This clinical research coordinator (CRC) position has oversight of the clinical trials within Interventional Cardiology and will provide study coordination for multiple clinical research studies ranging from moderate to complex. Coordinator experience and mastery of all job duties from the CRC-Technician position on the Michigan Medicine CRC Career Ladder is required.

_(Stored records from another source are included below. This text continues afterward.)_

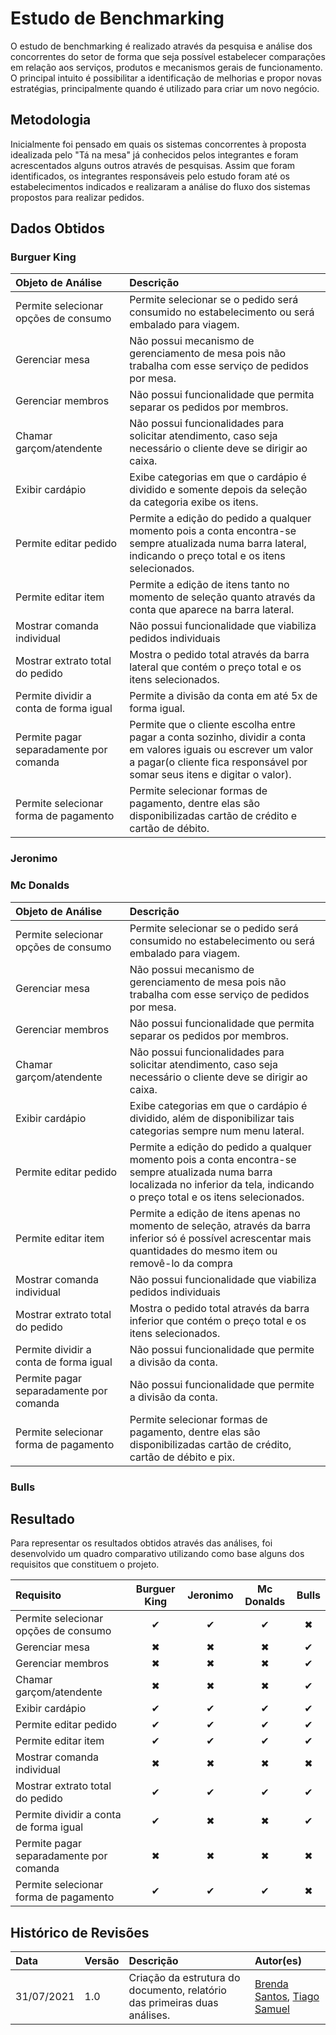 # Estudo de Benchmarking
O estudo de benchmarking é realizado através da pesquisa e análise dos concorrentes do setor de forma que seja possível estabelecer comparações em relação aos serviços, produtos e mecanismos gerais de funcionamento. O principal intuito é possibilitar a identificação de melhorias e propor novas estratégias, principalmente quando é utilizado para criar um novo negócio. 

## Metodologia
Inicialmente foi pensado em quais os sistemas concorrentes à proposta idealizada pelo "Tá na mesa" já conhecidos pelos integrantes e foram acrescentados alguns outros através de pesquisas. Assim que foram identificados, os integrantes responsáveis pelo estudo foram até os estabelecimentos indicados e realizaram a análise do fluxo dos sistemas propostos para realizar pedidos. 

## Dados Obtidos
### Burguer King

| Objeto de Análise |  Descrição |
| :---------------- | :--------- |
| Permite selecionar opções de consumo | Permite selecionar se o pedido será consumido no estabelecimento ou será embalado para viagem. |
| Gerenciar mesa | Não possui mecanismo de gerenciamento de mesa pois não trabalha com esse serviço de pedidos por mesa. |
| Gerenciar membros | Não possui funcionalidade que permita separar os pedidos por membros. |
| Chamar garçom/atendente | Não possui funcionalidades para solicitar atendimento, caso seja necessário o cliente deve se dirigir ao caixa. |
| Exibir cardápio | Exibe categorias em que o cardápio é dividido e somente depois da seleção da categoria exibe os itens. |
| Permite editar pedido | Permite a edição do pedido a qualquer momento pois a conta encontra-se sempre atualizada numa barra lateral, indicando o preço total e os itens selecionados. |
| Permite editar item | Permite a edição de itens tanto no momento de seleção quanto através da conta que aparece na barra lateral. |
| Mostrar comanda individual| Não possui funcionalidade que viabiliza pedidos individuais |
| Mostrar extrato total do pedido| Mostra o pedido total através da barra lateral que contém o preço total e os itens selecionados. |
| Permite dividir a conta de forma igual | Permite a divisão da conta em até 5x de forma igual. |
| Permite pagar separadamente por comanda | Permite que o cliente escolha entre pagar a conta sozinho, dividir a conta em valores iguais ou escrever um valor a pagar(o cliente fica responsável por somar seus itens e digitar o valor). |
| Permite selecionar forma de pagamento | Permite selecionar formas de pagamento, dentre elas são disponibilizadas cartão de crédito e cartão de débito. |

### Jeronimo

### Mc Donalds

| Objeto de Análise |  Descrição |
| :---------------- | :--------- |
| Permite selecionar opções de consumo | Permite selecionar se o pedido será consumido no estabelecimento ou será embalado para viagem. |
| Gerenciar mesa | Não possui mecanismo de gerenciamento de mesa pois não trabalha com esse serviço de pedidos por mesa. |
| Gerenciar membros | Não possui funcionalidade que permita separar os pedidos por membros. |
| Chamar garçom/atendente | Não possui funcionalidades para solicitar atendimento, caso seja necessário o cliente deve se dirigir ao caixa. |
| Exibir cardápio | Exibe categorias em que o cardápio é dividido, além de disponibilizar tais categorias sempre num menu lateral. |
| Permite editar pedido | Permite a edição do pedido a qualquer momento pois a conta encontra-se sempre atualizada numa barra localizada no inferior da tela, indicando o preço total e os itens selecionados. |
| Permite editar item | Permite a edição de itens apenas no momento de seleção, através da barra inferior só é possível acrescentar mais quantidades do mesmo item ou removê-lo da compra |
| Mostrar comanda individual| Não possui funcionalidade que viabiliza pedidos individuais |
| Mostrar extrato total do pedido| Mostra o pedido total através da barra inferior que contém o preço total e os itens selecionados. |
| Permite dividir a conta de forma igual | Não possui funcionalidade que permite a divisão da conta. |
| Permite pagar separadamente por comanda |  Não possui funcionalidade que permite a divisão da conta. |
| Permite selecionar forma de pagamento | Permite selecionar formas de pagamento, dentre elas são disponibilizadas cartão de crédito, cartão de débito e pix. |


### Bulls


## Resultado
Para representar os resultados obtidos através das análises, foi desenvolvido um quadro comparativo utilizando como base alguns dos requisitos que constituem o projeto.

|Requisito| Burguer King | Jeronimo | Mc Donalds | Bulls |
| :------ | :----------: | :------: | :--------: | :---: |
| Permite selecionar opções de consumo | ✔ | ✔ | ✔ | ✖ |
| Gerenciar mesa | ✖ | ✖ | ✖ | ✔ |
| Gerenciar membros | ✖ | ✖ | ✖ | ✔ |
| Chamar garçom/atendente | ✖ | ✖ | ✖ | ✔ |
| Exibir cardápio | ✔ | ✔ | ✔ | ✔ |
| Permite editar pedido | ✔ | ✔ | ✔ | ✔ |
| Permite editar item | ✔ | ✔ | ✔ | ✔ |
| Mostrar comanda individual| ✖ | ✖ | ✖ | ✖ |
| Mostrar extrato total do pedido| ✔ | ✔ | ✔ | ✔ |
| Permite dividir a conta de forma igual | ✔ | ✖ | ✖ | ✔ |
| Permite pagar separadamente por comanda | ✖ | ✖ | ✖ | ✖ |
| Permite selecionar forma de pagamento | ✔ | ✔ | ✔ | ✖ |

## Histórico de Revisões

|    Data    | Versão | Descrição |         Autor(es)          |
| :--------- | :----- | :-------- | :------------------------- |
| 31/07/2021 |  1.0   | Criação da estrutura do documento, relatório das primeiras duas análises.| [Brenda Santos](https://github.com/brendavsantos), [Tiago Samuel](https://github.com/tsrrodrigues) |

This position should be able to perform tasks and make decisions independently, consistently, and accurately, and demonstrate that they have achieved a moderate level of expertise in all their skills and abilities resulting in high quality work. It is presumed that this position is able to apply their skills to a broad range of different types of clinical studies, navigate available resources appropriately, effectively use all tools and job aids at their disposal and operate e-clinical technologies with a reasonable degree of proficiency. This position can perform the majority of tasks independently and perform quality checks of their work. They also know where and how to identify appropriate resources and support and are able to discern when to escalate issues needing additional intervention. Key behavioral competency descriptors include demonstrate, implement, execute, and use.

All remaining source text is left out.